TAŞINMAZLARA VE AYNİ HAKLARA İLİŞKİN İLAMLARIN İCRASI

Türk Hukuku; mahkeme ilamlarının icrası için kesinleşme şartını aramamıştır. Mahkemelerin karar verdiği andan itibaren taraflar bu kararın icrası için yasal yollara başvurabilecek ve kararın gereği yerine getirilmiş olacaktır. Fakat kanun koyucu bazı kararların icrası için kesinleşme şartının arandığı düzenlemeler de öngörmektedir.
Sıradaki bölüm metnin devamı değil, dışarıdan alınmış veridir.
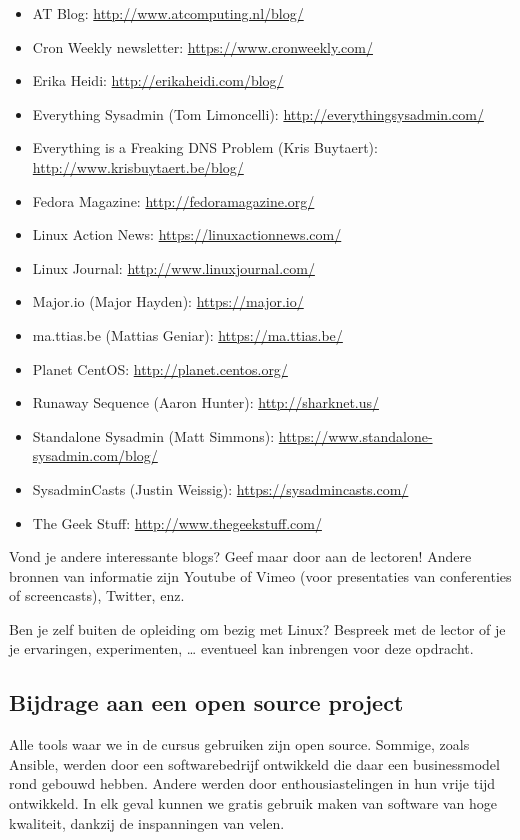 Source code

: \begin{itemize}
\item AT Blog: \url{http://www.atcomputing.nl/blog/}
\item Cron Weekly newsletter: \url{https://www.cronweekly.com/}
\item Erika Heidi: \url{http://erikaheidi.com/blog/}
\item Everything Sysadmin (Tom Limoncelli): \url{http://everythingsysadmin.com/}
\item Everything is a Freaking DNS Problem (Kris Buytaert): \url{http://www.krisbuytaert.be/blog/}
\item Fedora Magazine: \url{http://fedoramagazine.org/}
\item Linux Action News: \url{https://linuxactionnews.com/}
\item Linux Journal: \url{http://www.linuxjournal.com/}
\item Major.io (Major Hayden): \url{https://major.io/}
\item ma.ttias.be (Mattias Geniar): \url{https://ma.ttias.be/}
\item Planet CentOS: \url{http://planet.centos.org/}
\item Runaway Sequence (Aaron Hunter): \url{http://sharknet.us/}
\item Standalone Sysadmin (Matt Simmons): \url{https://www.standalone-sysadmin.com/blog/}
\item SysadminCasts (Justin Weissig): \url{https://sysadmincasts.com/}
\item The Geek Stuff: \url{http://www.thegeekstuff.com/}
\end{itemize}

Vond je andere interessante blogs? Geef maar door aan de lectoren! Andere bronnen van informatie zijn Youtube of Vimeo (voor presentaties van conferenties of screencasts), Twitter, enz.

Ben je zelf buiten de opleiding om bezig met Linux? Bespreek met de lector of je je ervaringen, experimenten, \ldots{} eventueel kan inbrengen voor deze opdracht.

\subsection{Bijdrage aan een open source project}
\label{subs:bijdrage-aan-een-open-source-project}

Alle tools waar we in de cursus gebruiken zijn open source. Sommige, zoals Ansible, werden door een softwarebedrijf ontwikkeld die daar een businessmodel rond gebouwd hebben. Andere werden door enthousiastelingen in hun vrije tijd ontwikkeld. In elk geval kunnen we gratis gebruik maken van software van hoge kwaliteit, dankzij de inspanningen van velen.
Bu düzenlemeler mahkeme kararlarının kesinleşme şartı olmadan icrasının istisnalarını oluşturmaktadır.

6100 sayılı Hukuk Muhakemeleri Kanunu (“HMK”) madde 367/2 “…Kişiler hukuku, aile hukuku ve taşınmaz mal ile ilgili ayni haklara ilişkin kararlar kesinleşmedikçe yerine getirilemez.” hükmüyle kesinleşmeden icra edilemeyecek mahkeme kararlarını düzenlemiştir.

Tapu iptal ve tescil davası yargılaması sonucunda yerel mahkemenin vermiş olduğu karar; HMK madde 367/2’de düzenlenen taşınmaz mal ile ilgili ayni haklara ilişkin kararlardan olacağı için bu kararların icrasında da kesinleşme şartı aranacaktır. İfade etmek gerekir ki, tapu kaydının iptali ve davacı adına tesciline ilişkin ilamların icra edilebilmesi için kesinleşme gerektiği gibi bu kararların eklentileri için de aynı şart aranacaktır. Yargıtay ve doktrin ilamların bir bütün olduğu anlayışı doğrultusunda, ilamda yer alan eklentilerin de icra edilmesi hususunda aynı düzenlemeye tabi olacağı anlayışında uyuşmaktadır.

Her ne kadar yasal düzenleme ve Yargıtay içtihatları ile tapu iptal ve tescil davalarında verilen ilamların eklentilerinin de icra edilmesi için kesinleşmesi gerektiği açıkça belirtilmişse de; bu ilamlara için icra takibi başlatılması halinde borçlu şikâyet yolu ile icra mahkemesine başvurarak icra takibinin iptalini isteyebilecektir. İlgili şikayet sebebinin kamu düzeninden kaynaklanmasından dolayı şikayet için herhangi bir hak düşürücü süre bulunmamaktadır.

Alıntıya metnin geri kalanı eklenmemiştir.